In the normal retina, a small population of amacrine cells expresses nNOS [28]. There were fewer nNOS-expressing amacrine cells found in the vehicle-treated retina as compared with the non-ischemic control retina (0.7±0.3 vs. 3.0±0.2 cells/mm, p<0.001) (Fig. 3H & 3L). There were more nNOS-expressing amacrine cells found in the LBP-treated I/R retina as compared with the vehicle-treated I/R retina (1.8±0.3 vs. 0.7±0.3 cells/mm, p<0.05) (Fig. 3I & 3L).
Immunoreactivity of glial fibrillary acidic protein (GFAP)
In non-ischemic control retina, the expression of GFAP was confined to astrocytes in GCL (Fig. 4A). In the vehicle-treated I/R retina, GFAP immunoreactivity was markedly increased and was not just confined to the GCL but also found in the Muller cell processes (Fig. 4B). In the LBP-treated retina, in contrast to the vehicle-treated I/R retina, GFAP immunoreactivity was not increased (Fig. 4C). The IHC scores in the vehicle-treated I/R retina, the LBP-treated I/R retina and the non-ischemic control retina were 4.1±0.3, 2.3±0.5 and 1.5±0.3 arbitrary units, respectively (Fig. 4D).

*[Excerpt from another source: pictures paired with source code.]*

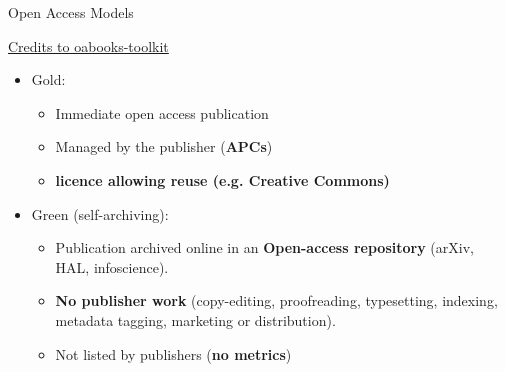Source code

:\documentclass[10pt,compress,serif,aspectratio=169]{beamer}
\begin{document}
\begin{frame}[t]{Open Access Models}

\href{ https://oabooks-toolkit.org/lifecycle/article/13868103-green-gold-diamond-different-models-for-open-access-books}{Credits to oabooks-toolkit}
  \vfill

 
 \begin{itemize}
 \item Gold:
   \begin{itemize}
   \item Immediate open access publication
   \item Managed by the publisher (\textbf{APCs})
   \item \textbf{licence allowing reuse (e.g. Creative Commons)}
   \end{itemize}
   \pause
 \item Green (self-archiving):
   \begin{itemize}
   \item Publication archived online in an \textbf{Open-access repository} (arXiv, HAL, infoscience).
   \item \textbf{No publisher work} (copy-editing, proofreading, typesetting, indexing, metadata tagging, marketing or distribution).
   \item Not listed by publishers (\textbf{no metrics})
   \end{itemize}


 \end{itemize}

\end{frame} 
\end{document}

10.1371/journal.pone.0016380.g004
Lower level of glial fibrillary acidic protein (GFAP) activation in the LBP-treated I/R retina.

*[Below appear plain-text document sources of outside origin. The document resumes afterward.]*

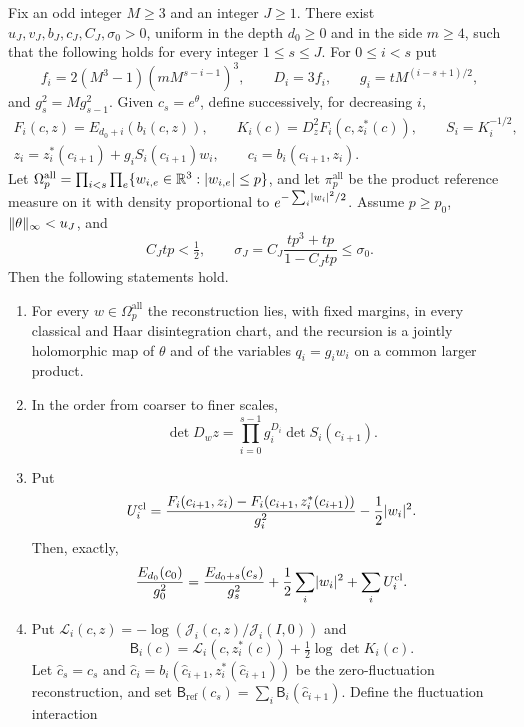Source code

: \begin{theorem}\label{ch09:thm:sequential-density}
Fix an odd integer $M\ge3$ and an integer $J\ge1$. There exist $u_J,v_J,b_J,c_J,C_J,\sigma_0>0$, uniform in the depth $d_0\ge0$ and in the side $m\ge4$, such that the following holds for every integer $1\le s\le J$. For $0\le i<s$ put
\[
 f_i=2(M^3-1)(mM^{s-i-1})^3,\qquad D_i=3f_i,\qquad g_i=tM^{(i-s+1)/2},
\]
and $g_s^2=Mg_{s-1}^2$. Given $c_s=e^\theta$, define successively, for decreasing $i$,
\begin{gather*}
 F_i(c,z)=E_{d_0+i}(b_i(c,z)),\qquad K_i(c)=D_z^2F_i(c,z_i^*(c)),\qquad S_i=K_i^{-1/2},\\
 z_i=z_i^*(c_{i+1})+g_iS_i(c_{i+1})w_i,\qquad c_i=b_i(c_{i+1},z_i).
\end{gather*}
Let $\Omega_p^{\mathrm{all}}=\prod_{i<s}\prod_e\{w_{i,e}\in\R^3:\abs{w_{i,e}}\le p\}$, and let $\pi_p^{\mathrm{all}}$ be the product reference measure on it with density proportional to $e^{-\sum_i\abs{w_i}^2/2}$. Assume $p\ge p_0$, $\norm\theta_\infty<u_J$, and
\begin{equation}\label{ch09:eq:sequential-conditions}
 C_Jtp<\tfrac12,\qquad \sigma_J=C_J\frac{tp^3+tp}{1-C_Jtp}\le\sigma_0.
\end{equation}
Then the following statements hold.
\begin{enumerate}
\item For every $w\in\Omega_p^{\mathrm{all}}$ the reconstruction lies, with fixed margins, in every classical and Haar disintegration chart, and the recursion is a jointly holomorphic map of $\theta$ and of the variables $q_i=g_iw_i$ on a common larger product.
\item In the order from coarser to finer scales,
\[
 \det D_wz=\prod_{i=0}^{s-1}g_i^{D_i}\det S_i(c_{i+1}).
\]
\item Put
\[
 U_i^{\mathrm{cl}}=\frac{F_i(c_{i+1},z_i)-F_i(c_{i+1},z_i^*(c_{i+1}))}{g_i^2}-\frac12\abs{w_i}^2.
\]
Then, exactly,
\[
 \frac{E_{d_0}(c_0)}{g_0^2}=\frac{E_{d_0+s}(c_s)}{g_s^2}+\frac12\sum_i\abs{w_i}^2+\sum_iU_i^{\mathrm{cl}}.
\]
\item Put $\mathcal L_i(c,z)=-\log(\mathcal J_i(c,z)/\mathcal J_i(I,0))$ and
\[
 \mathsf B_i(c)=\mathcal L_i(c,z_i^*(c))+\tfrac12\log\det K_i(c).
\]
Let $\widehat c_s=c_s$ and $\widehat c_i=b_i(\widehat c_{i+1},z_i^*(\widehat c_{i+1}))$ be the zero-fluctuation reconstruction, and set $\mathsf B_{\mathrm{ref}}(c_s)=\sum_i\mathsf B_i(\widehat c_{i+1})$. Define the fluctuation interaction
\begin{equation}\label{ch09:eq:sequential-interaction}

\end{equation}
\end{enumerate}
\end{theorem}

(A–C) Immunohistochemistry of GFAP. I/R induced intense GFAP immunoreactivity in Muller cell processes of the vehicle-treated I/R retina (arrows in B), but not of the LBP-treated I/R retina (C). Results were confirmed by semi-quantification of IHC in (D). ##p<0.01 vs. non-ischemic control retina; *P<0.05 vs. vehicle-treated I/R retina. Scale bar, 25 µm.
Immunoreactivity of AQP4
In the non-ischemic control retina, there was a weak immunoreactivity of AQP4 expressed in the astrocytic end-feet at the ILM and in the perivascular regions at the outer border of INL (Fig. 5A). The AQP4 staining was discontinuous along the blood vessels and appeared weak (Fig. 5A & 5D). In the vehicle-treated I/R retina, AQP4 immunoreactivity surrounding retinal vessels became more intense (Fig. 5B & 5E). In the LBP-treated I/R retina, in contrast showed no increased expression of AQP4 expression in the astrocytic end-feet and perivascular regions (Fig. 5C & 5F). The IHC scores in the vehicle-treated I/R retina, the LBP-treated I/R retina and the non-ischemic control retina were 4.0±0.5, 1.7±0.3 and 1.1±0.2 arbitrary units, respectively (Fig. 5G).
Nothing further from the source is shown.